The parameters of the MPU-40 kJ magnetic pulse unit are presented in Table 1.
The sample was processed using a multi-turn cylindrical inductor, the coil of which is made of copper, the inner diameter of which is 70 mm, and the number of turns of which is five. The oscillogram of the discharge current flowing through the inductor circuit was recorded using a Rogowski coil current sensor-SU-Samara-Russia with sensitivity of 5.63 kA/V. The current sensor was connected to a LeCroy WaveSurfer 44Xs-A-LeCroy corporation-Hamburg, Germany digital oscilloscope with a bandwidth of 400 MHz to display the obtained oscillogram.
Figure 5 shows the cylindrical inductor with a processed sample placed inside it, as well as the current sensor connected to the terminals of the inductor.

4. Results and Discussions

Figure 6 shows an image of the initial state of crack end №1, taken by an Olympus BX51-Olympus Corporation-Hamburg, Germany optical microscope at 50× magnification on an unetched sample surface. A microcrack extending inward from the end of №1 into the metal can be observed, with a length of 711.2 μm and an average opening of 65 μm.
Figure 7 shows the initial state of the microcrack tip extending from the end of №1; the image was taken with an Olympus BX51-Olympus Corporation-Hamburg, Germany optical microscope at 500× magnification.
During magnetic-pulse treatment at 10 kJ, an oscillogram of the discharge current flowing in the inductor circuit was recorded (Figure 8).
Figure 8 shows that the discharge current had a sinusoidal damped character with a maximum amplitude of 76 kA and a duration of 700 μs.
After carrying out magnetic-pulse treatment at 10 kJ, the state of crack tips №1 and №2 was examined using an Olympus BX51-Olympus Corporation-Hamburg, Germany optical microscope.
Figure 9 shows the image of crack end №1 after MPT with energy of 10 kJ, obtained with an optical microscope at 50× magnification.
The state of the microcrack tip extending from end №1 after MPT at 10 kJ is shown in Figure 10.

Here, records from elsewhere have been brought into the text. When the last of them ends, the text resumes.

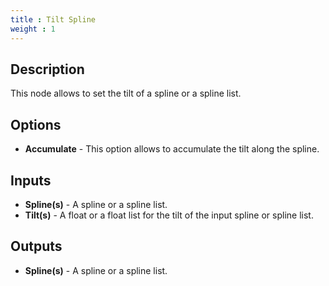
 ```yaml
---
title : Tilt Spline
weight : 1
---
```


## Description

This node allows to set the tilt of a spline or a spline list.

## Options

- **Accumulate** - This option allows to accumulate the tilt along the spline.

## Inputs

- **Spline(s)** - A spline or a spline list.
- **Tilt(s)** - A float or a float list for the tilt of the input spline or spline list.

## Outputs

- **Spline(s)** - A spline or a spline list.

Comparing Figure 7 and Figure 10, it can be noted that the MPT-10 kJ mode caused local heating, leading to point melting of the edges of the microcrack and the formation of oxides. Furthermore, there was observed separation of micro-areas from the edges of the crack tip (indicated by number 1 in Figure 10), which could be attributed to the impact of high-pulsed pressure generated in the working zone of the inductor on the metal surface as a result of magnetic field repulsion of the inductor and induction currents.
Figure 11 shows the image of crack end №2 after magnetic-pulse treatment with an energy of 10 kJ, obtained by an optical microscope at 100× magnification.
In Figure 11, the consequences of a significant increase in temperature can also be observed but without any signs of melting on the edges. The results obtained can be explained by the smoother shape of tip №2, as it has a smaller depth than its opening, leading to scattering of induction currents and, as a result, the metal temperature during processing under the 10-kJ mode not reaching the value necessary for melting the metal.
During magnetic-pulse treatment at 20 kJ, an oscillogram of the discharge current flowing in the inductor circuit was recorded (Figure 12); the maximum amplitude of the discharge current was 88 kA, and the pulse duration was 800 μs.
The microstructure of tips №1 and №2 after the second treatment mode (with energy of 20 kJ) was re-examined using an optical microscope. Figure 13 shows the image of tip №1 after MPT with energy of 20 kJ, obtained at 100× magnification.
Figure 13 and Figure 14 present the consequences of local heating in the microcrack region, demonstrating the emergence of a heat-affected zone. Tempering colors of steel appeared along the microcrack edges. The temperature at the microcrack tip reached the melting point of steel, as confirmed by the melting of “island” micro-regions that had separated from the microcrack edges after the first MPT mode (with energy of 10 kJ), as shown in Figure 10, as well as crystallized micro-splatters of molten metal on the micro-grinding surface (Figure 14) As a result of the melting of these microsections in the area of microcrack №1, metal redistribution occurred—the microcrack edge was filled with metal with the formation of oxide films, but a spherical pore was formed near the tip of №1, which is a less dangerous defect compared to the sharp end of the crack.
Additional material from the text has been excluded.